What if a water right is managed by a water district, irrigation district, or other agency? It boils down to, who owns the water rights? If the district or agency owns them, then they can usually reassign them because of non-payment, and for some other reasons, too. If the landowners own the water rights, then all the preceding paragraphs of this post apply. The agency or district just wheels the water, for which they can collect fees for operation (labor) and maintenance if their bylaws allow.
Summarizing the subject of losing post-1914 appropriative water rights for five years of non-use, then, they can be lost if the water right holder admits it, or if there is good evidence that water has not been used. Pre-1914 rights are harder to lose but it can happen. The Board cannot revoke riparian rights because they are defined in the State Constitution. Court-decreed rights cannot be revoked by the Board without going to the court with a petition or as part of a lawsuit.
Update: I wrote this post for property owners NOT in a municipality, water company, water district, irrigation district, community services district, or other organization that has its own bylaws regarding the rights to and distribution of water. For property that gets its water this way, water rights depend on how the bylaws allow redistribution, sale, temporary reassignment, or other transfer. There may even be an original court decree that specified rights to individual owners, but the agency passed bylaws later that assigned water rights to the agency instead. With the exception above considered, here is the original post:
The answer is well defined when a Superior Court Decree is under State of
California Watermaster Service: Water Rights Reapportionment Method. This document describes what is done under nearly all decrees with defined areas for water rights, whether or not under state service…unless some other method is specified. The State subdivides water rights whether or not new owners of subdivided parcels notify the Department of Water Resources; the requirement falls on the State instead of the water right holders. Owners of land are notified at least once a year, since a charge for watermaster service is included on their tax bill.
What ACTUALLY happens with the water, when a subdivision is built on what used to be a farm or ranch? Does water always go with water rights?
How do the owners of smaller parcels go about getting their water right? In some cases, new owners have invested in pipelines to keep using the water right on the smaller parcels. When the original owner subdivided the land, he or she made it clear that water rights were split up, or may have paid an attorney or engineer to split them up in advance. These owners are well aware of what their rights are. In other places, some new owners use water, others don’t, which is fine as long as a new owner doesn’t complain loudly.

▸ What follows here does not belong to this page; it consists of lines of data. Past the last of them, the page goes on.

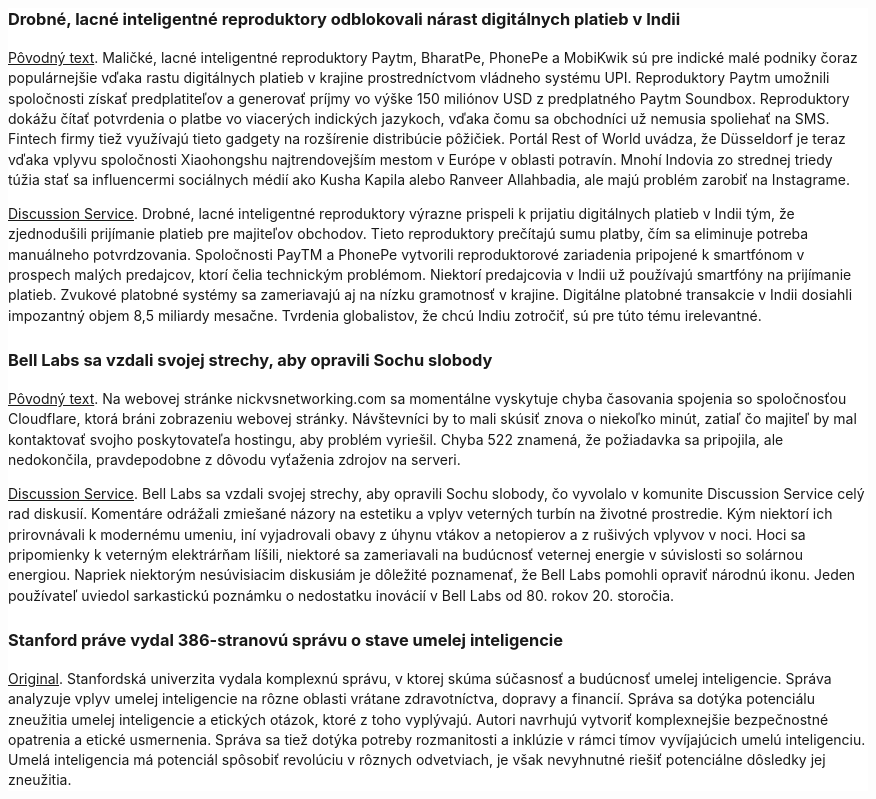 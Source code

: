 ### Drobné, lacné inteligentné reproduktory odblokovali nárast digitálnych platieb v Indii

[Pôvodný text](https://restofworld.org/2023/india-sound-boxes-paytm-phonepe/).
Maličké, lacné inteligentné reproduktory Paytm, BharatPe, PhonePe a MobiKwik sú pre indické malé podniky čoraz populárnejšie vďaka rastu digitálnych platieb v krajine prostredníctvom vládneho systému UPI. Reproduktory Paytm umožnili spoločnosti získať predplatiteľov a generovať príjmy vo výške 150 miliónov USD z predplatného Paytm Soundbox. Reproduktory dokážu čítať potvrdenia o platbe vo viacerých indických jazykoch, vďaka čomu sa obchodníci už nemusia spoliehať na SMS. Fintech firmy tiež využívajú tieto gadgety na rozšírenie distribúcie pôžičiek. Portál Rest of World uvádza, že Düsseldorf je teraz vďaka vplyvu spoločnosti Xiaohongshu najtrendovejším mestom v Európe v oblasti potravín. Mnohí Indovia zo strednej triedy túžia stať sa influencermi sociálnych médií ako Kusha Kapila alebo Ranveer Allahbadia, ale majú problém zarobiť na Instagrame.

[Discussion Service](http://news.ycombinator.com/item?id=35440608).
Drobné, lacné inteligentné reproduktory výrazne prispeli k prijatiu digitálnych platieb v Indii tým, že zjednodušili prijímanie platieb pre majiteľov obchodov. Tieto reproduktory prečítajú sumu platby, čím sa eliminuje potreba manuálneho potvrdzovania. Spoločnosti PayTM a PhonePe vytvorili reproduktorové zariadenia pripojené k smartfónom v prospech malých predajcov, ktorí čelia technickým problémom. Niektorí predajcovia v Indii už používajú smartfóny na prijímanie platieb. Zvukové platobné systémy sa zameriavajú aj na nízku gramotnosť v krajine. Digitálne platobné transakcie v Indii dosiahli impozantný objem 8,5 miliardy mesačne. Tvrdenia globalistov, že chcú Indiu zotročiť, sú pre túto tému irelevantné.

### Bell Labs sa vzdali svojej strechy, aby opravili Sochu slobody

[Pôvodný text](https://nickvsnetworking.com/the-time-bell-labs-brought-the-statue-of-liberty-under-its-roof-literally/).
Na webovej stránke nickvsnetworking.com sa momentálne vyskytuje chyba časovania spojenia so spoločnosťou Cloudflare, ktorá bráni zobrazeniu webovej stránky. Návštevníci by to mali skúsiť znova o niekoľko minút, zatiaľ čo majiteľ by mal kontaktovať svojho poskytovateľa hostingu, aby problém vyriešil. Chyba 522 znamená, že požiadavka sa pripojila, ale nedokončila, pravdepodobne z dôvodu vyťaženia zdrojov na serveri.

[Discussion Service](http://news.ycombinator.com/item?id=35443585).
Bell Labs sa vzdali svojej strechy, aby opravili Sochu slobody, čo vyvolalo v komunite Discussion Service celý rad diskusií. Komentáre odrážali zmiešané názory na estetiku a vplyv veterných turbín na životné prostredie. Kým niektorí ich prirovnávali k modernému umeniu, iní vyjadrovali obavy z úhynu vtákov a netopierov a z rušivých vplyvov v noci. Hoci sa pripomienky k veterným elektrárňam líšili, niektoré sa zameriavali na budúcnosť veternej energie v súvislosti so solárnou energiou. Napriek niektorým nesúvisiacim diskusiám je dôležité poznamenať, že Bell Labs pomohli opraviť národnú ikonu. Jeden používateľ uviedol sarkastickú poznámku o nedostatku inovácií v Bell Labs od 80. rokov 20. storočia.

### Stanford práve vydal 386-stranovú správu o stave umelej inteligencie

[Original](https://twitter.com/nonmayorpete/status/1643012248720523264).
Stanfordská univerzita vydala komplexnú správu, v ktorej skúma súčasnosť a budúcnosť umelej inteligencie. Správa analyzuje vplyv umelej inteligencie na rôzne oblasti vrátane zdravotníctva, dopravy a financií. Správa sa dotýka potenciálu zneužitia umelej inteligencie a etických otázok, ktoré z toho vyplývajú. Autori navrhujú vytvoriť komplexnejšie bezpečnostné opatrenia a etické usmernenia. Správa sa tiež dotýka potreby rozmanitosti a inklúzie v rámci tímov vyvíjajúcich umelú inteligenciu. Umelá inteligencia má potenciál spôsobiť revolúciu v rôznych odvetviach, je však nevyhnutné riešiť potenciálne dôsledky jej zneužitia.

In still other locations, none of the new homeowners wanted to use the water, either because there was a built-in municipal supply of pure or treated water, or because one or more private or community wells were drilled. The water right probably was not advertised as being available when the homes were built, and once the new owners were in, it became a lot more expensive to arrange pipelines across several neighbors’ properties to get a share of the surface water right.

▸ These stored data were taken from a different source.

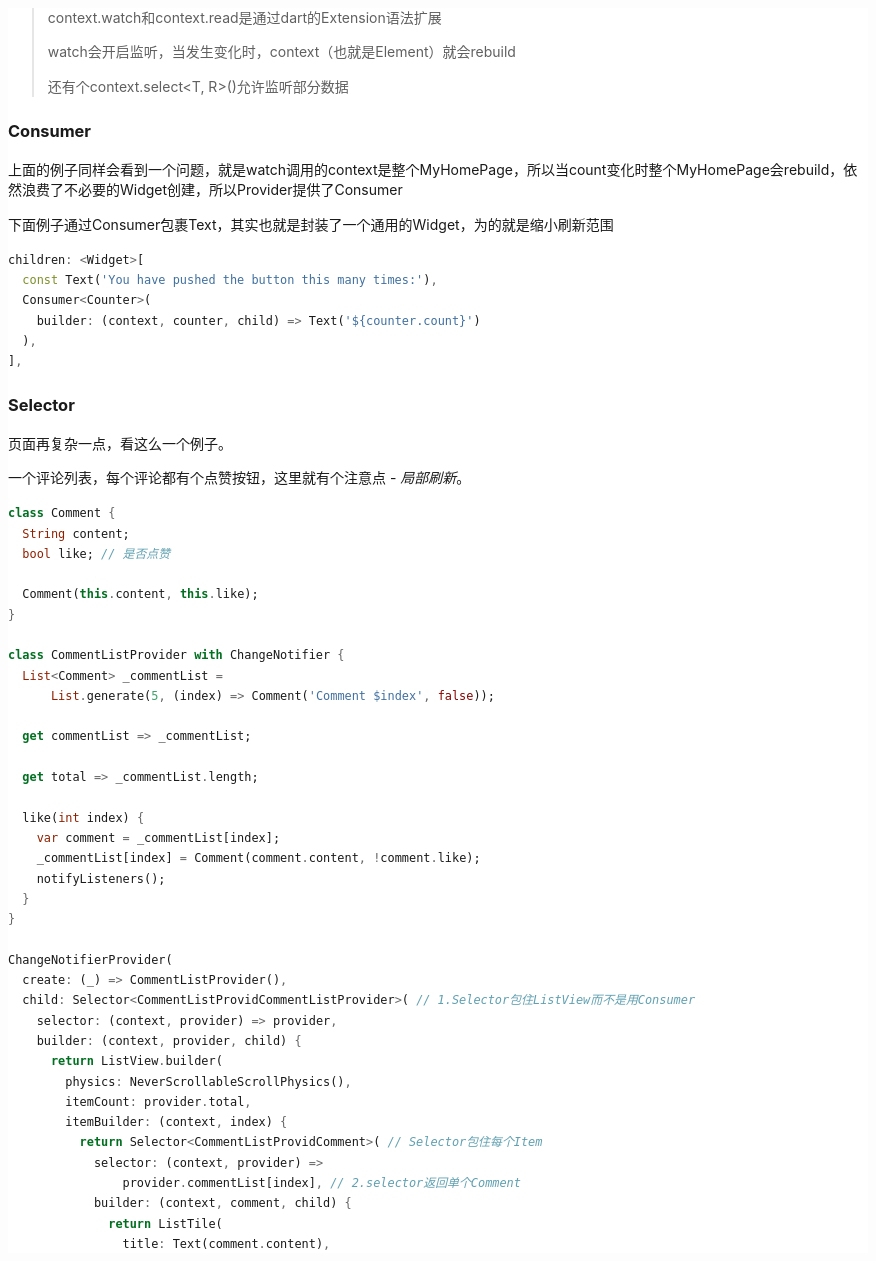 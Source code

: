 > context.watch和context.read是通过dart的Extension语法扩展
> 
> watch会开启监听，当发生变化时，context（也就是Element）就会rebuild
> 
> 还有个context.select<T, R>()允许监听部分数据

### Consumer

上面的例子同样会看到一个问题，就是watch调用的context是整个MyHomePage，所以当count变化时整个MyHomePage会rebuild，依然浪费了不必要的Widget创建，所以Provider提供了Consumer

下面例子通过Consumer包裹Text，其实也就是封装了一个通用的Widget，为的就是缩小刷新范围

```dart
children: <Widget>[
  const Text('You have pushed the button this many times:'),
  Consumer<Counter>(
    builder: (context, counter, child) => Text('${counter.count}')
  ),
],
```

### Selector

页面再复杂一点，看这么一个例子。

一个评论列表，每个评论都有个点赞按钮，这里就有个注意点 - *局部刷新*。

```dart
class Comment {
  String content;
  bool like; // 是否点赞

  Comment(this.content, this.like);
}

class CommentListProvider with ChangeNotifier {
  List<Comment> _commentList =
      List.generate(5, (index) => Comment('Comment $index', false));

  get commentList => _commentList;

  get total => _commentList.length;

  like(int index) {
    var comment = _commentList[index];
    _commentList[index] = Comment(comment.content, !comment.like);
    notifyListeners();
  }
}

ChangeNotifierProvider(
  create: (_) => CommentListProvider(),
  child: Selector<CommentListProvidCommentListProvider>( // 1.Selector包住ListView而不是用Consumer
    selector: (context, provider) => provider,
    builder: (context, provider, child) {
      return ListView.builder(
        physics: NeverScrollableScrollPhysics(),
        itemCount: provider.total,
        itemBuilder: (context, index) {
          return Selector<CommentListProvidComment>( // Selector包住每个Item
            selector: (context, provider) =>
                provider.commentList[index], // 2.selector返回单个Comment
            builder: (context, comment, child) {
              return ListTile(
                title: Text(comment.content),
```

What happens when nobody uses the water, or less water is used? The answer is, of course, “It depends.” If it is a decreed right, then the right stays with the
land unless the decree specifies another method. It would take another court order to change the rights from what was originally decreed. If it is a riparian right, then unless the owner was very careful to reserve riparian rights when subdividing the ranch, the only remaining rights are with those new parcels still adjacent to the stream. Owners rarely think about reserving riparian rights in these cases, and so the riparian right is lost. That is, unless:
The right was filed with the Water Board, either as a pre-1914 water right or a post-1914 application and the owner was subsequently issued a permit or license
…and the water continued to be used, and that use documented by the owner or with the Water Board
…and the water is used reasonably and beneficially, either for the original purpose of use, or for one of the many other appropriate purposes of use the Water Board considers reasonable and beneficial
…or, the right is part of a Superior Court adjudication, in which case the right is “eternal” because, for all the adjudications I have seen, there is no provision for expiration of rights. Another court case is needed to change rights defined in the original decree.

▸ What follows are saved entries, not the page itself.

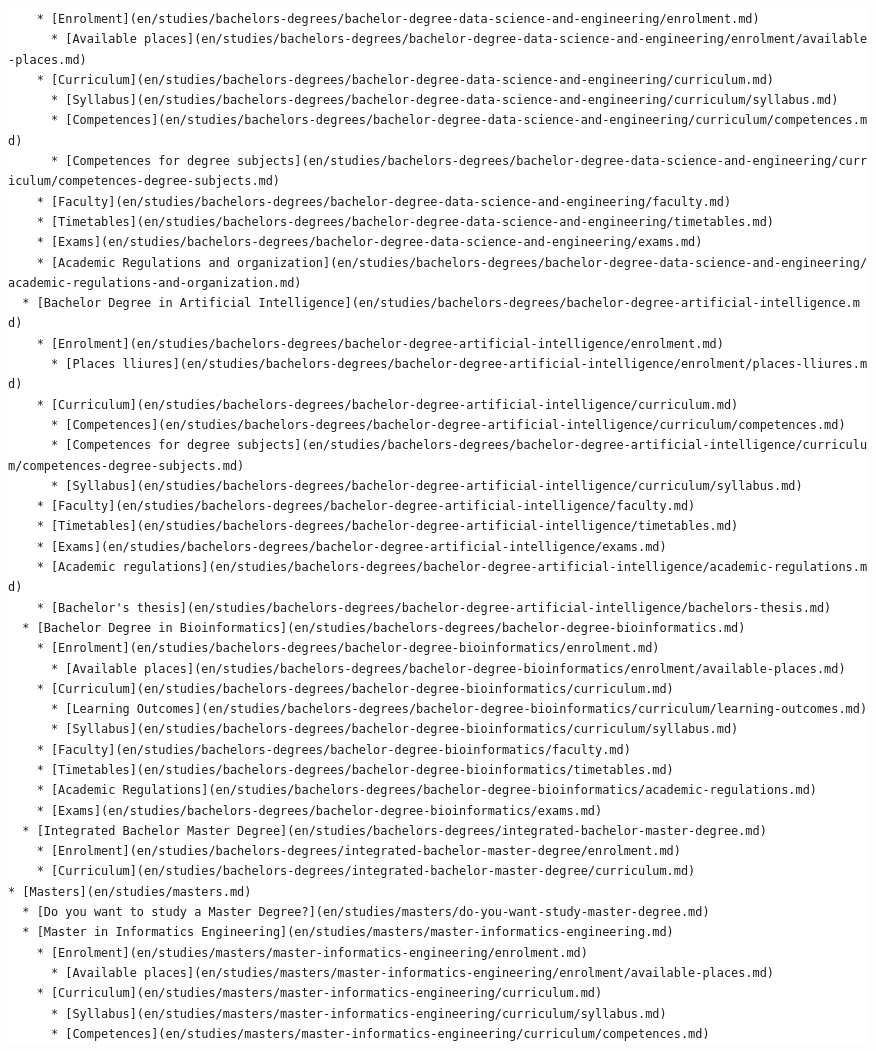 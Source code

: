         * [Enrolment](en/studies/bachelors-degrees/bachelor-degree-data-science-and-engineering/enrolment.md)
          * [Available places](en/studies/bachelors-degrees/bachelor-degree-data-science-and-engineering/enrolment/available-places.md)
        * [Curriculum](en/studies/bachelors-degrees/bachelor-degree-data-science-and-engineering/curriculum.md)
          * [Syllabus](en/studies/bachelors-degrees/bachelor-degree-data-science-and-engineering/curriculum/syllabus.md)
          * [Competences](en/studies/bachelors-degrees/bachelor-degree-data-science-and-engineering/curriculum/competences.md)
          * [Competences for degree subjects](en/studies/bachelors-degrees/bachelor-degree-data-science-and-engineering/curriculum/competences-degree-subjects.md)
        * [Faculty](en/studies/bachelors-degrees/bachelor-degree-data-science-and-engineering/faculty.md)
        * [Timetables](en/studies/bachelors-degrees/bachelor-degree-data-science-and-engineering/timetables.md)
        * [Exams](en/studies/bachelors-degrees/bachelor-degree-data-science-and-engineering/exams.md)
        * [Academic Regulations and organization](en/studies/bachelors-degrees/bachelor-degree-data-science-and-engineering/academic-regulations-and-organization.md)
      * [Bachelor Degree in Artificial Intelligence](en/studies/bachelors-degrees/bachelor-degree-artificial-intelligence.md)
        * [Enrolment](en/studies/bachelors-degrees/bachelor-degree-artificial-intelligence/enrolment.md)
          * [Places lliures](en/studies/bachelors-degrees/bachelor-degree-artificial-intelligence/enrolment/places-lliures.md)
        * [Curriculum](en/studies/bachelors-degrees/bachelor-degree-artificial-intelligence/curriculum.md)
          * [Competences](en/studies/bachelors-degrees/bachelor-degree-artificial-intelligence/curriculum/competences.md)
          * [Competences for degree subjects](en/studies/bachelors-degrees/bachelor-degree-artificial-intelligence/curriculum/competences-degree-subjects.md)
          * [Syllabus](en/studies/bachelors-degrees/bachelor-degree-artificial-intelligence/curriculum/syllabus.md)
        * [Faculty](en/studies/bachelors-degrees/bachelor-degree-artificial-intelligence/faculty.md)
        * [Timetables](en/studies/bachelors-degrees/bachelor-degree-artificial-intelligence/timetables.md)
        * [Exams](en/studies/bachelors-degrees/bachelor-degree-artificial-intelligence/exams.md)
        * [Academic regulations](en/studies/bachelors-degrees/bachelor-degree-artificial-intelligence/academic-regulations.md)
        * [Bachelor's thesis](en/studies/bachelors-degrees/bachelor-degree-artificial-intelligence/bachelors-thesis.md)
      * [Bachelor Degree in Bioinformatics](en/studies/bachelors-degrees/bachelor-degree-bioinformatics.md)
        * [Enrolment](en/studies/bachelors-degrees/bachelor-degree-bioinformatics/enrolment.md)
          * [Available places](en/studies/bachelors-degrees/bachelor-degree-bioinformatics/enrolment/available-places.md)
        * [Curriculum](en/studies/bachelors-degrees/bachelor-degree-bioinformatics/curriculum.md)
          * [Learning Outcomes](en/studies/bachelors-degrees/bachelor-degree-bioinformatics/curriculum/learning-outcomes.md)
          * [Syllabus](en/studies/bachelors-degrees/bachelor-degree-bioinformatics/curriculum/syllabus.md)
        * [Faculty](en/studies/bachelors-degrees/bachelor-degree-bioinformatics/faculty.md)
        * [Timetables](en/studies/bachelors-degrees/bachelor-degree-bioinformatics/timetables.md)
        * [Academic Regulations](en/studies/bachelors-degrees/bachelor-degree-bioinformatics/academic-regulations.md)
        * [Exams](en/studies/bachelors-degrees/bachelor-degree-bioinformatics/exams.md)
      * [Integrated Bachelor Master Degree](en/studies/bachelors-degrees/integrated-bachelor-master-degree.md)
        * [Enrolment](en/studies/bachelors-degrees/integrated-bachelor-master-degree/enrolment.md)
        * [Curriculum](en/studies/bachelors-degrees/integrated-bachelor-master-degree/curriculum.md)
    * [Masters](en/studies/masters.md)
      * [Do you want to study a Master Degree?](en/studies/masters/do-you-want-study-master-degree.md)
      * [Master in Informatics Engineering](en/studies/masters/master-informatics-engineering.md)
        * [Enrolment](en/studies/masters/master-informatics-engineering/enrolment.md)
          * [Available places](en/studies/masters/master-informatics-engineering/enrolment/available-places.md)
        * [Curriculum](en/studies/masters/master-informatics-engineering/curriculum.md)
          * [Syllabus](en/studies/masters/master-informatics-engineering/curriculum/syllabus.md)
          * [Competences](en/studies/masters/master-informatics-engineering/curriculum/competences.md)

I know this is not a neat, tidy explanation of what happens to water rights when a farm or ranch is subdivided. Not surprisingly, water rights are well-understood by maybe 1% of California’s population. No offense intended – only a few percent of the population lives on farms and ranches, and a fair number of those are in water or irrigation districts where the board and manager deal with the actual water rights.
In summary, this is an accurate description of what happens, as opposed to theoretical cases. Water right subdivisions have a legal side, and a practical/applied side. Sometimes the legal water right persists whether or not the water is used, as with riparian and court-decreed water rights. Other times the reasonable, beneficial, and mostly continuous use of the water is what protects the existence of that right, for appropriative pre-1914 or post-1914 water rights. Even if a pre- or post-1914 water right is not used for some years, when the owner does start using the water, if nobody complains, there is nothing to trigger action by the Water Board, or a lawsuit by neighbors. After a few years of use, it will be hard for a complaining party to make the case for loss of the right because of the previous gap in time.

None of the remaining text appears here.